Our method consists of generated content in authoritative sign language resources, including three official Chinese dictionaries [30,31,32] and the Turkish National Sign Language Dictionary [33], comprising approximately 8000 vocabulary entries (1 MB of text). For text generation, we utilize Moonshot https://platform.moonshot.cn/(accessed on 26 March 2025) AI models (v1-8K/v1-32K) to produce synonym variants, expert-verified descriptions, and part-specific texts. All implementations use PyTorch 1.8.1 running on A100-PCIE-40GB GPU hardware (manufactured by NVIDIA Corporation, Santa Clara, CA, USA).
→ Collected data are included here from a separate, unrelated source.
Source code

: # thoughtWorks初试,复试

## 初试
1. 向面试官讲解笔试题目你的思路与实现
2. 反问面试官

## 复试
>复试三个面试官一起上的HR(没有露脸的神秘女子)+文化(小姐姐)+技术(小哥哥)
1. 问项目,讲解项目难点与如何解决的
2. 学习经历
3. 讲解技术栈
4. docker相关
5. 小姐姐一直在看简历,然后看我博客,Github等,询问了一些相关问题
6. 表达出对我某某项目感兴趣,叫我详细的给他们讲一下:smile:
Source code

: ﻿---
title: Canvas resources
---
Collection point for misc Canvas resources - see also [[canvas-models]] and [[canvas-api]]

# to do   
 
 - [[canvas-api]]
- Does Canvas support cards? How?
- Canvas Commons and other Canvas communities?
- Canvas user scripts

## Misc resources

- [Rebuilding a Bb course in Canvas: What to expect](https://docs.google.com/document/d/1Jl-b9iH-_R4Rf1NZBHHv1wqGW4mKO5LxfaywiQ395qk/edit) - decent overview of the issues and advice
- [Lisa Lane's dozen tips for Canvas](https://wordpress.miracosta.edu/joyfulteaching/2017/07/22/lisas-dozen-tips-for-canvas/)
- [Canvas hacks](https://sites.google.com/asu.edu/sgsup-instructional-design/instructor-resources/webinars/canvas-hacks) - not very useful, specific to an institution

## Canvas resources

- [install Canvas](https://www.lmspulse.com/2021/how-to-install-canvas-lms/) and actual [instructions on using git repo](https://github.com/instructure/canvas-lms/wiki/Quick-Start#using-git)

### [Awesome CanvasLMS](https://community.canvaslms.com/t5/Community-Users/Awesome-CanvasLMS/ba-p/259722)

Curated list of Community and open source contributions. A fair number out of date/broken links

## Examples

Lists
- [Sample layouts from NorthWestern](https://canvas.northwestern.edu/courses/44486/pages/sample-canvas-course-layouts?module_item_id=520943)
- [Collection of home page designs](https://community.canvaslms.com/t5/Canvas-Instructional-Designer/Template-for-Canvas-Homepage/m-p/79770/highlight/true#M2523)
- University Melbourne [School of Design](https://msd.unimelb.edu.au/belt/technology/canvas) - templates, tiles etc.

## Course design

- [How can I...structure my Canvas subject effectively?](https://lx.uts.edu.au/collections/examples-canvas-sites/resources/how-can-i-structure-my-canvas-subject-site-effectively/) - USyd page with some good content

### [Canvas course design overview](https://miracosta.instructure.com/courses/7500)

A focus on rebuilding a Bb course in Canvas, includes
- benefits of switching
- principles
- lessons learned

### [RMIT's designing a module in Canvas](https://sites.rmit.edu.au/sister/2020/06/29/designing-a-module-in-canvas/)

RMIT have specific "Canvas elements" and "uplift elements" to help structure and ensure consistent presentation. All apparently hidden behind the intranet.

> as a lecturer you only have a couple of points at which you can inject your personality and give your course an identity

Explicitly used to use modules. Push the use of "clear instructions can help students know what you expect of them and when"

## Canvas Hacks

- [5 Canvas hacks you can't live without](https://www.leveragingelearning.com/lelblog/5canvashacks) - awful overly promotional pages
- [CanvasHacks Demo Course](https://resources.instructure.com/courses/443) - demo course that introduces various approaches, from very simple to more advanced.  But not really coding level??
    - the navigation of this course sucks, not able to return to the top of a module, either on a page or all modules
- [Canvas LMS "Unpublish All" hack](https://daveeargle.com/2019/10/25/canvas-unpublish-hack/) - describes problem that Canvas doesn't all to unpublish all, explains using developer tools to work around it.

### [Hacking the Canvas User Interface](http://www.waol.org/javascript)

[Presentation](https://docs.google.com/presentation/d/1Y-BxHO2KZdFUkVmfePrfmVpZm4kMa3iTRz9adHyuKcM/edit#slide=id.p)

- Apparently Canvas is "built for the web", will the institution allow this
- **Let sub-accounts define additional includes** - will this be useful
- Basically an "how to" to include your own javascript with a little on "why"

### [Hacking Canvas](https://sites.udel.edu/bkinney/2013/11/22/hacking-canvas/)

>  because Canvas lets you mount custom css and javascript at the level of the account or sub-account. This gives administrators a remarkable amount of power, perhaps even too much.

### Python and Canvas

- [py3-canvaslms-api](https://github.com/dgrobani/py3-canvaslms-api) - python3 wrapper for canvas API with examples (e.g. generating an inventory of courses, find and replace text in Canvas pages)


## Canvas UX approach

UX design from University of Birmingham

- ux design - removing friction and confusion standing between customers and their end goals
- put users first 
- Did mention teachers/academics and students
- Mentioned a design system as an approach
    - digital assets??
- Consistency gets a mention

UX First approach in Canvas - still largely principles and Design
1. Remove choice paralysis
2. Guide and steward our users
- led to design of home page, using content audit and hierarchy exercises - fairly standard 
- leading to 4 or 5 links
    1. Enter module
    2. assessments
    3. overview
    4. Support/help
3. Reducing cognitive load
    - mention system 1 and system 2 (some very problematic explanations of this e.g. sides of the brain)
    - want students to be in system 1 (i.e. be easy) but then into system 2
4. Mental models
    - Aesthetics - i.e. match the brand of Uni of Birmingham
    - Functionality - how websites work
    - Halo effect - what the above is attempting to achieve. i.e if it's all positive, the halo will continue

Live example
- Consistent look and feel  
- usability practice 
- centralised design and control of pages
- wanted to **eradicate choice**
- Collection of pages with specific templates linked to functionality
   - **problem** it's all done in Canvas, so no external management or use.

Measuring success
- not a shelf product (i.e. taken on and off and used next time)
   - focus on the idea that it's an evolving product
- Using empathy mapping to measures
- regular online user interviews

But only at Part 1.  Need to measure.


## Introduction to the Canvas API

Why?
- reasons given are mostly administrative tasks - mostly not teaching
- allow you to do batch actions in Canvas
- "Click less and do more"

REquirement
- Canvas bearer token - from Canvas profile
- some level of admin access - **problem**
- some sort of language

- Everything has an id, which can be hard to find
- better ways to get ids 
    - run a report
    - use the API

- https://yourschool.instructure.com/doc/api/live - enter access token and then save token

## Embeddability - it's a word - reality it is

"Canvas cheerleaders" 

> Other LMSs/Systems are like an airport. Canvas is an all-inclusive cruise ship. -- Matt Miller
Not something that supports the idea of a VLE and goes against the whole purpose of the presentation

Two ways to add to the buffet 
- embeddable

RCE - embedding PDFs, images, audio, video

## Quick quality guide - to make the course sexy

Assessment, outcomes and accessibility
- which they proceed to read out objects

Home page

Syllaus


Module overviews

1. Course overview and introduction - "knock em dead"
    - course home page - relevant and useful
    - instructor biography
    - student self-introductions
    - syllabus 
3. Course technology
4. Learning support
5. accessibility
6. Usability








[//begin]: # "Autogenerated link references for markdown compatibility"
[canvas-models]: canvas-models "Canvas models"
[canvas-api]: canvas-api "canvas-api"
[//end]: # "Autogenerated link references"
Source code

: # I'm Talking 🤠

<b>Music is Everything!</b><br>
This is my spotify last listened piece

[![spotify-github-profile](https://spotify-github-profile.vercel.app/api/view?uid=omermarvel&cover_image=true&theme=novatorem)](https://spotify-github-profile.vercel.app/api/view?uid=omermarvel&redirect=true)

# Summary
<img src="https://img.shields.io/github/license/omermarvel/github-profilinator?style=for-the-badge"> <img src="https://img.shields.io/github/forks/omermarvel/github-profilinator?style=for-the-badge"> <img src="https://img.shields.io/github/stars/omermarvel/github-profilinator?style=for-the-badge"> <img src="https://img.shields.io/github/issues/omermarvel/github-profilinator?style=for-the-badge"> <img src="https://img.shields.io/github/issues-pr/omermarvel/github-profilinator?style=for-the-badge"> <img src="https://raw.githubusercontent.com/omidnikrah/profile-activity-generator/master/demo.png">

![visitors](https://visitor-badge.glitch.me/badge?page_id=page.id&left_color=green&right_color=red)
4.2. Comparison with State-of-the-Art Methods

In this section, we compare our method with the existing state-of-the-art (SOTA) methods using the SLR-500 dataset. Additionally, we also conduct performance comparisons using the large-scale AUTSL sign language dataset.

4.2.1. Performance Comparison on SLR-500 Dataset

Current SOTA methods exhibit several limitations that our approach addresses. While SignBERT effectively models hand gestures as visual tokens and BEST successfully applies BERT-style pre-training to triplet units, these methods predominantly focus on manual features, potentially neglecting crucial non-manual elements like facial expressions and body postures. Similarly, MASA’s motion-aware autoencoder, though powerful, faces an information bottleneck from single-positive contrastive learning.
In contrast, our method demonstrates significant advantages in several respects. First, our method benefits from the action descriptions of various body parts related to sign language in the text features, emphasizing various action features of the human body related to sign language. By incorporating these text features, our model can more comprehensively understand sign language actions, including not only hand gestures but also other important information such as facial expressions and body postures. This helps the model capture subtle differences in sign language more accurately, achieving performance comparable to or even better than SOTA methods on the SLR-500 dataset. Furthermore, our method performs well in feature representation at both the joint and bone levels, indicating that the model can effectively utilize feature information at different levels. Particularly in the four-stream setting in Table 2, our method achieved an accuracy of 97.1%, demonstrating its powerful capability to handle more complex sign language action sequences.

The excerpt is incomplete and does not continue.